Memories and photographs from survivors of St. Michael’s Residential School in Alert Bay line the walls of the Alberni Valley Museum as part of a new and powerful exhibit— Project of Heart and Speaking to Memory.
The exhibit is a combination between Speaking to Memory: Images and Voices from St. Michael’s Indian Residential School and the arts-based Project of Heart: Illuminating the Hidden History of Indian Residential Schools in BC.
The exhibit is put on through a collaboration between the museum, School District 70 (SD70) and the Nuu-Chah-Nulth Tribal Council education department. Every class in SD70 will have the opportunity to visit the museum and view the exhibit with Nuu-chah-nulth education workers. The museum visit is coupled with age-appropriate classroom learning that aims to build intercultural understanding, empathy and respect.
It acknowledges a time in Canada’s history when many young Indigenous children went away to residential schools, causing them to be separated from their families, their traditions, their language and their culture.
“[Speaking to Memory] is an absolutely amazing collection of photographs that were taken by a young student at St. Michael’s Residential School in Alert Bay from 1934 to 1944,” said Alberni Valley Museum coordinator Shelley Harding during the exhibit’s grand opening on March 5. “Her father sent her a camera and as far as they know it, it is one of the only collections of photographs taken by a student while a student at a residential school. It is pictures of her classmates and then coupled with that are interviews and statements from residential school survivors across the province.”
The Project of Heart exhibit is an interactive art project where SD70 students have the opportunity to give a message to residential school survivors during their visit to the museum. Students can write their message on a small paper tile that is stuck to a large poster board which will eventually be hung in each school.
“[Students] are seeing the faces of students who were in the residential school. We can read about it in a story, we can know that there was residential schools but these are the faces of the people and these are their actual words and their memories,” Harding said. “Such a high number of our population, of our citizens, have struggled through being forced into residential schools …and that is not what students in our public system know today. It’s important to hear also from survivors who are coming to them and telling their stories and memories.”
For the past several years, the exhibit has been travelling around the province to each school district to engage students in the issues that came from residential schools, reconciliation and to develop a sense of empathy in sending messages to survivors.
Dave Maher, SD70 principle of Indigenous education, said one of the goals of the Indigenous Education Program within SD70 is to have district-wide opportunities for all students and teachers to engage in learning surrounding reconciliation, as well as Nuu-chah-nulth and Indigenous worldviews.

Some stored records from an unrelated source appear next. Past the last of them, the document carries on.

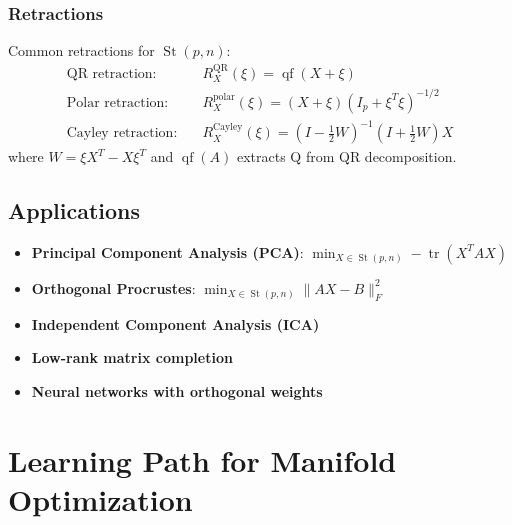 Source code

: \documentclass[11pt]{article}
\begin{document}
\subsubsection{Retractions}
Common retractions for $\operatorname{St}(p, n)$:
\begin{align*}
    \text{QR retraction:} & \quad R_X^{\text{QR}}(\xi) = \operatorname{qf}(X + \xi) \\
    \text{Polar retraction:} & \quad R_X^{\text{polar}}(\xi) = (X + \xi)(I_p + \xi^T \xi)^{-1/2} \\
    \text{Cayley retraction:} & \quad R_X^{\text{Cayley}}(\xi) = (I - \tfrac{1}{2}W)^{-1}(I + \tfrac{1}{2}W)X
\end{align*}
where $W = \xi X^T - X\xi^T$ and $\operatorname{qf}(A)$ extracts Q from QR decomposition.

\subsection{Applications}
\begin{itemize}
    \item \textbf{Principal Component Analysis (PCA)}: $\min_{X \in \operatorname{St}(p, n)} -\operatorname{tr}(X^T A X)$
    \item \textbf{Orthogonal Procrustes}: $\min_{X \in \operatorname{St}(p, n)} \|AX - B\|_F^2$
    \item \textbf{Independent Component Analysis (ICA)}
    \item \textbf{Low-rank matrix completion}
    \item \textbf{Neural networks with orthogonal weights}
\end{itemize}

\section{Learning Path for Manifold Optimization}
\end{document}
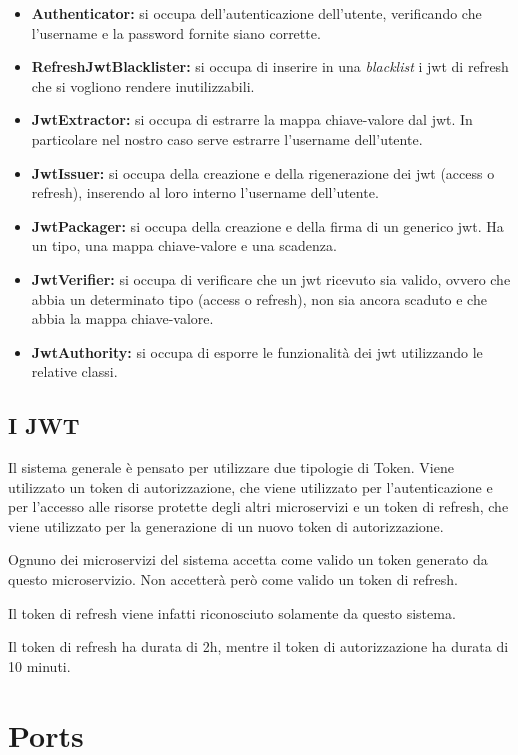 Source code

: \begin{itemize}
    \item \textbf{Authenticator:} si occupa dell'autenticazione dell'utente, verificando che l'username e la password fornite siano corrette.
    \item \textbf{RefreshJwtBlacklister:} si occupa di inserire in una \textit{blacklist} i jwt di refresh che si vogliono rendere inutilizzabili.
    \item \textbf{JwtExtractor:} si occupa di estrarre la mappa chiave-valore dal jwt. In particolare nel nostro caso serve estrarre l'username dell'utente.
    \item \textbf{JwtIssuer:} si occupa della creazione e della rigenerazione dei jwt (access o refresh), inserendo al loro interno l'username dell'utente.
    \item \textbf{JwtPackager:} si occupa della creazione e della firma di un generico jwt. Ha un tipo, una mappa chiave-valore e una scadenza.
    \item \textbf{JwtVerifier:} si occupa di verificare che un jwt ricevuto sia valido, ovvero che abbia un determinato tipo (access o refresh), non sia ancora scaduto e che abbia la mappa chiave-valore.
    \item \textbf{JwtAuthority:} si occupa di esporre le funzionalità dei jwt utilizzando le relative classi.
\end{itemize}

\subsection{I JWT}

Il sistema generale è pensato per utilizzare due tipologie di Token. Viene utilizzato un token di autorizzazione, che viene utilizzato per l'autenticazione e per l'accesso alle risorse protette degli altri microservizi e un token di refresh, che viene utilizzato per la generazione di un nuovo token di autorizzazione.

Ognuno dei microservizi del sistema accetta come valido un token generato da questo microservizio. Non accetterà però come valido un token di refresh.

Il token di refresh viene infatti riconosciuto solamente da questo sistema.

Il token di refresh ha durata di 2h, mentre il token di autorizzazione ha durata di 10 minuti.


\section{Ports}

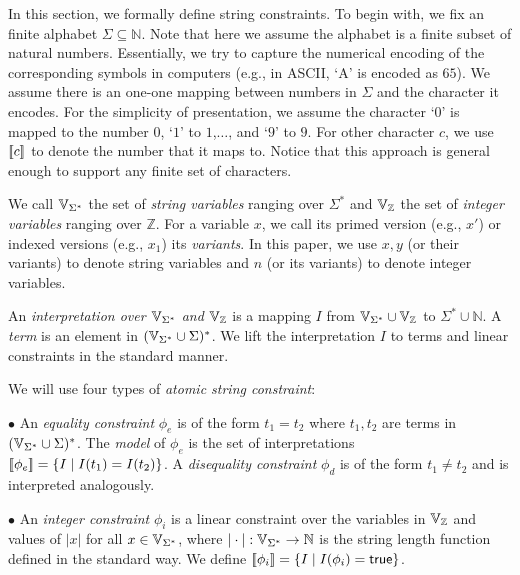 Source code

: \documentclass[sigplan,review,anonymous]{acmart}\settopmatter{printfolios=true,printccs=false,printacmref=false}
\begin{document}
In this section, we formally define string constraints. To begin with, we fix an finite alphabet $\Sigma \subseteq \mathbb{N}$. Note that here we assume the alphabet is a finite subset of natural numbers. Essentially, we try to capture the numerical encoding of the corresponding symbols in computers (e.g., in ASCII, `A' is encoded as $65$). We assume there is an one-one mapping between numbers in $\Sigma$ and the character it encodes. For the simplicity of presentation, we assume the character `$0$' is mapped to the number $0$, `$1$' to $1$,$\ldots$, and `$9$' to $9$. For other character $c$, we use $[\![c]\!]$ to denote the number that it maps to. Notice that this approach is general enough to support any finite set of characters. 


We call $\mbox{$\mathbb{V}_{\Sigma^*}$}$ the set of \emph{string variables} ranging over $\Sigma^*$ and $\mbox{$\mathbb{V}_{\mathbb{Z}}$}$ the set of \emph{integer variables} ranging over $\mathbb{Z}$.
For a variable $x$, we call its primed version (e.g., $x'$) or indexed versions (e.g., $x_1$) its \emph{variants}.
In this paper, we use $x,y$ (or their variants) to denote string variables and $n$ (or its variants) to denote integer variables.

An \emph{interpretation over $\mbox{$\mathbb{V}_{\Sigma^*}$}$ and $\mbox{$\mathbb{V}_{\mathbb{Z}}$}$} is a mapping $I$ from $\mbox{$\mathbb{V}_{\Sigma^*}$}\cup \mbox{$\mathbb{V}_{\mathbb{Z}}$}$ to $\Sigma^* \cup \mathbb{N}$. A \emph{term} is an element in $(\mbox{$\mathbb{V}_{\Sigma^*}$}\cup \Sigma)^*$. We lift the interpretation $I$ to terms and linear constraints in the standard manner. 

We will use four types of \emph{atomic string constraint}: 
\smallskip


$\bullet$ An \emph{equality constraint} $\phi_e$ is of the form $t_1 = t_2$ where $t_1, 
t_2$ are terms in $(\mbox{$\mathbb{V}_{\Sigma^*}$}\cup \Sigma)^*$. The \emph{model} of $\phi_e$ is the set of interpretations $[\![\phi_e]\!]=\{I\mid 
I(t_1)=I(t_2)\}$. A \emph{disequality constraint} $\phi_d$ is of the form $t_1 \neq 
t_2$ and is interpreted analogously.

\smallskip
$\bullet$ An \emph{integer constraint} $\phi_i$ is a linear constraint over the variables in $\mbox{$\mathbb{V}_{\mathbb{Z}}$}$ and values of $|x|$ for all $x \in \mbox{$\mathbb{V}_{\Sigma^*}$}$, where $|\cdot|:\mbox{$\mathbb{V}_{\Sigma^*}$} \rightarrow \mathbb{N}$ is the string length function defined in the standard way.
We define $[\![\phi_i]\!]= \{I \mid I(\phi_i)= \mbox{$\mathsf{true}$} \}$. 
\smallskip
\end{document}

“This [exhibit] was an easy one to say yes to because it’s a great opportunity to have everyone in our district engage in that type of learning,” Maher said. “It is only in acknowledging the past that we can move forward in a positive way so this is the experience that we’re bringing to our students here in SD70.”
Maher said in conjunction with learning from the exhibit, classroom teachings will occur for each grade. He said younger students will learn about the importance of home, family, the relationship to the land and the exploration of loss.

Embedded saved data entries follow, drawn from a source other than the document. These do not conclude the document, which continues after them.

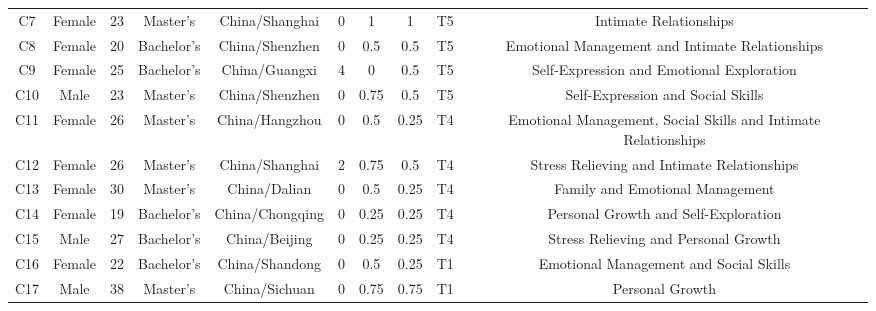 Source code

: \begin{table*}[tb]
{\begin{tabular}{cccccccccc}
C7  & Female & 23  & Master's   & China/Shanghai & 0                            & 1                                   & 1     &T5     &  Intimate Relationships                    \\
C8  & Female & 20  & Bachelor's & China/Shenzhen & 0                            & 0.5                                   & 0.5    &T5   &  Emotional Management and Intimate Relationships                       \\
C9  & Female & 25  & Bachelor's & China/Guangxi  & 4                            & 0                                   & 0.5    &T5    &  Self-Expression and Emotional Exploration                      \\
C10 & Male   & 23  & Master's   & China/Shenzhen & 0                            & 0.75                                   & 0.5   &T5   &             Self-Expression and Social Skills             \\
C11 & Female & 26  & Master's   & China/Hangzhou & 0                            & 0.5                                   & 0.25    &T4  &        Emotional Management, Social Skills and Intimate Relationships                 \\
C12 & Female & 26  & Master's   & China/Shanghai & 2                            & 0.75                                   & 0.5    &T4   &                   Stress Relieving and Intimate Relationships  \\
C13 & Female & 30  & Master's   & China/Dalian   & 0                            & 0.5                                   & 0.25   &T4    &             Family and Emotional Management            \\
C14 & Female & 19  & Bachelor's & China/Chongqing & 0                            & 0.25                                   & 0.25   &T4  &                Personal Growth and Self-Exploration           \\
C15 & Male   & 27  & Bachelor's & China/Beijing  & 0                            & 0.25                                  & 0.25   &T4    &                 Stress Relieving and Personal Growth        \\
C16 & Female & 22  & Bachelor's & China/Shandong & 0                            & 0.5                                   & 0.25   &T1     &              Emotional Management and Social Skills       \\
C17 & Male   & 38  & Master's   & China/Sichuan  & 0                            & 0.75                                   & 0.75   &T1     &                    Personal Growth      \\

\end{tabular}}
\end{table*}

“In the older grades we get a little bit more historically based, still looking at what is the importance of family, what is the importance of language, cultures, traditions within our family and then what happens when that’s taken away,” Maher said. “Then the high school level is fact-based, history-based and they do work specifically surrounding the survivor accounts.”
Tseshaht elder Willard Gallic said the exhibit is an important way to tell the story of a dark time in the province’s and Port Alberni’s history.

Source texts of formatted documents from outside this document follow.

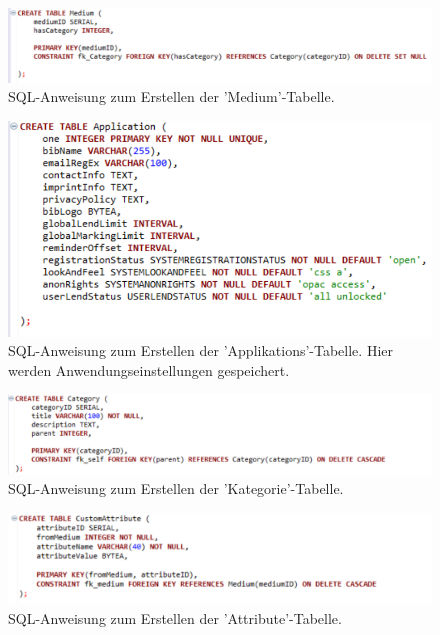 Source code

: \documentclass{article}
\begin{document}
\begin{figure}
\hypertarget{Medium}{}
\flushleft
\includegraphics[width=60em]{SQLMEDIUM}
\caption{SQL-Anweisung zum Erstellen der 'Medium'-Tabelle.}
\end{figure}

\begin{figure}
\hypertarget{Application}{}
\flushleft
\includegraphics[width=45em]{SQLAPPLICATION}
\caption{SQL-Anweisung zum Erstellen der 'Applikations'-Tabelle. Hier werden Anwendungseinstellungen gespeichert.}
\end{figure}

\begin{figure}
\hypertarget{Category}{}
\flushleft
\includegraphics[width=60em]{SQLCATEGORY}
\caption{SQL-Anweisung zum Erstellen der 'Kategorie'-Tabelle.}
\end{figure}

\begin{figure}
\hypertarget{CustomAttribut}{}
\flushleft
\includegraphics[width=60em]{SQLCUSTOMATTRIBUTE}
\caption{SQL-Anweisung zum Erstellen der 'Attribute'-Tabelle.}
\end{figure}
\end{document}
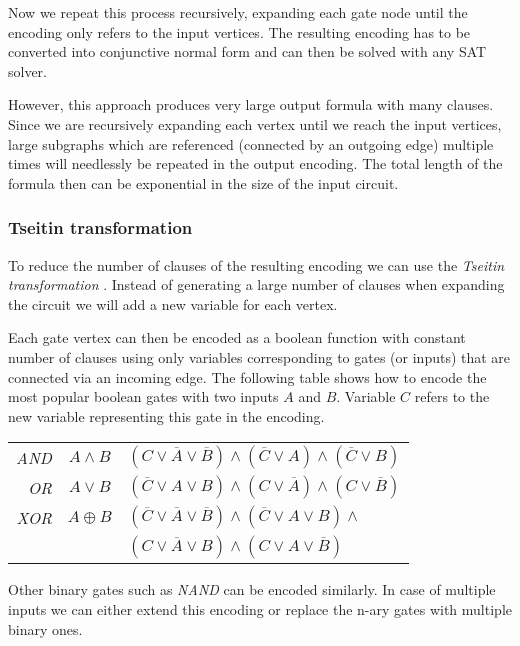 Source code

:Now we repeat this process recursively, expanding each gate node until the encoding only refers to the input vertices.
The resulting encoding has to be converted into conjunctive normal form and can then be solved with any SAT solver.

However, this approach produces very large output formula with many clauses.
Since we are recursively expanding each vertex until we reach the input vertices, large subgraphs which are referenced (connected by an outgoing edge) multiple times will needlessly be repeated in the output encoding.
The total length of the formula then can be exponential in the size of the input circuit.

\subsubsection{Tseitin transformation}
\label{sec:tseitin}
To reduce the number of clauses of the resulting encoding we can use the \emph{Tseitin transformation} \cite{tseitin1983complexity}.
Instead of generating a large number of clauses when expanding the circuit we will add a new variable for each vertex.

Each gate vertex can then be encoded as a boolean function with constant number of clauses using only variables corresponding to gates (or inputs) that are connected via an incoming edge.
The following table shows how to encode the most popular boolean gates with two inputs $A$ and $B$.
Variable $C$ refers to the new variable representing this gate in the encoding.

\begin{tabular}{r c l}
\emph{AND}& $A\land B$ & $(C \lor \overline{A} \lor \overline{B}) \land (\overline{C} \lor A) \land (\overline{C} \lor B)$ \\
\emph{OR} & $A\lor B$ & $(\overline{C} \lor A \lor B) \land (C \lor \overline{A}) \land (C \lor \overline{B})$ \\
\emph{XOR} & $A\oplus B$ & $(\overline{C} \lor \overline{A} \lor \overline{B}) \land (\overline{C} \lor A \lor B) \land$\\
& & $(C \lor \overline{A} \lor B) \land (C \lor A \lor \overline{B})$
\end{tabular}

Other binary gates such as \emph{NAND} can be encoded similarly.
In case of multiple inputs we can either extend this encoding or replace the n-ary gates with multiple binary ones.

“[The Alberni Indian Residential School] was built right here on our reserve without our consent. They just built it and went and grabbed all the kids, literally grabbed them,” Gallic said. “It’s not a very happy history, we’d like to leave it behind and start a new beginning and that’s what truth and reconciliation is all about—a new beginning. Some hurts are hard to let go. But we are moving on and things are getting better.”
Newly-elected Nuu-chah-nulth Tribal Council Vice-President Mariah Charleson said she was thrilled to see residential school students’ voices highlighted at the museum.
“I’m 32 years old and I was amongst the very first generation of people to not attend the Indian residential school in the community of Hot Spring Cove,” Charleson said. “I saw firsthand what the backlash and the inter-generational impacts that these federally-funded institutions had on their people and continue to have. The final school didn’t close until 1996 and it wasn’t until 2008 that we heard a public apology made from one of our old prime ministers—Stephen Harper.”
The exhibit is available for viewing until May 8.